Let’s start from the beginning… If you told me 7 years ago that I had to abstain from grains, sugar, alcohol, gluten, nightshades & many of the packaged foods that made my day to day life more convenient. No way! Wasn’t happening. Especially the sugar & alcohol part. I was so convinced that I ate healthy enough. That there was nothing to be done about my skin condition. I had settled into a life of mediocre health with occasional debilitating days. Hidradenitis Suppurativa isn’t the kind of disease people talk about. Inverted acne, large, painful & in very sensitive areas. I never talked about it. I suffered in silence. I settled.
Fast forward to today, armed with the knowledge of autoimmune diseases, the guts’ role in immune health and how foods can trigger autoimmune responses- I changed. I’ve been eliminating foods from my diet for over a year now and have found that gluten, nightshades & refined sugar cause reactions. I’m not in 100% remission– but it’s better, much better. Maybe it speaks to how I have evolved as a person, a mother. I don’t even consider my trigger foods anymore. Maybe it’s because my relationship with myself has evolved too. I finally feel I’m worth it.
As I turn 30, I wanted to bring in this new decade of my life in optimal health. Now that my son was finally weaned, I wanted to get my body back. So many reasons. Especially as a person who has always been big. Healthy, active, but always slightly (sometimes not so slightly) overweight. This is it, this is the time to finally break that cycle. I want to be fit for me, I want to be able to all the things my son wants to do & not be restricted; by the HS, weight or self-esteem.
What Whole30 showed me was the flaw in my habits. I thought I had it all figured out when it came to food. I’ve been working in farm to table kitchens for years, I come from a family of talented cooks & health-conscious food aficionados. I know food. I know what to eat. What I didn’t see, or didn’t want to, was all the mindless snacking. Whole30 made me hyper-vigilant of what I put in my body– and it immediately eliminated the bites of my son’s snack, the taste of my husbands lunch, the late night munchies, all the little bites. While I cooked, or cleared the table while packing snacks to go on a hike.
So many little bites that added up to “feeling stuck” with my weight, to never seeing results, yo-yoing. Never feeling really hungry. I ate a lot. I ate too often. In the last 30 days my diet has totally changed. I am eating high fat, high protein meals, 3 meals a day. No snacks, maybe 1 fruit between a meal. I’m not starving- ever- but I am hungry when I sit down to eat. It feels great. I feels great to be out and about 3 hours after lunch and still feel satisfied, knowing I have not eaten anything else. I see results.
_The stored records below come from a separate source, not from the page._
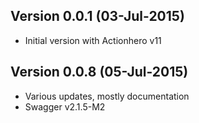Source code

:## Version 0.0.1 (03-Jul-2015)
* Initial version with Actionhero v11

## Version 0.0.8 (05-Jul-2015)
* Various updates, mostly documentation
* Swagger v2.1.5-M2
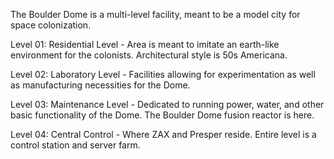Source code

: The Boulder Dome is a multi-level facility, meant to be a model city for space colonization. 

Level 01: Residential Level - Area is meant to imitate an earth-like environment for the colonists. Architectural style is 50s Americana.  

Level 02: Laboratory Level - Facilities allowing for experimentation as well as manufacturing necessities for the Dome. 

Level 03: Maintenance Level - Dedicated to running power, water, and other basic functionality of the Dome. The Boulder Dome fusion reactor is here. 

Level 04: Central Control - Where ZAX and Presper reside. Entire level is a control station and server farm.  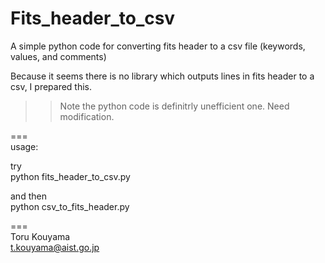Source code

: # Fits_header_to_csv
A simple python code for converting fits header to a csv file (keywords, values, and comments)

Because it seems there is no library which outputs lines in fits header to a csv, I prepared this.
>> Note the python code is definitrly unefficient one. Need modification.

===  
usage:  


try  
python fits_header_to_csv.py  

and then  
python csv_to_fits_header.py  

===  
Toru Kouyama  
t.kouyama@aist.go.jp


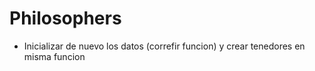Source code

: # Philosophers

- Inicializar de nuevo los datos (correfir funcion) y crear tenedores en misma funcion
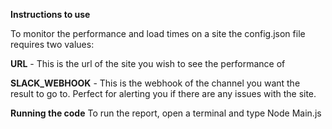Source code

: **Instructions to use**

To monitor the performance and load times on a site the config.json file requires two values:

**URL** - This is the url of the site you wish to see the performance of

**SLACK_WEBHOOK** - This is the webhook of the channel you want the result to go to. Perfect for alerting you if there are any issues with the site.

**Running the code**
To run the report, open a terminal and type Node Main.js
In my face, my skin, my body.
I’ve decided to continue on a strictly paleo diet because feel amazing- because I know now that a Paleo diet, free of nightshades is what is right for me.
Life between Whole30’s….I will resume enjoying the occasional #sywpo (treats), grain free bread, paleo confections & chocolate. I will still enjoy a glass of wine every now & then.
I will continue to be meticulous about my food choices. I will be accountable.
Food is emotional for me- but not as a coping mechanism. I love to cook! I love to cook beautiful food and that is my therapy- not the eating part.
My 30th birthday is this Friday. I plan on making a spectacular, paleo birthday cake, which I will enjoy in moderation, because I am Whole30.
I think the best part of this experience… I am proud of myself.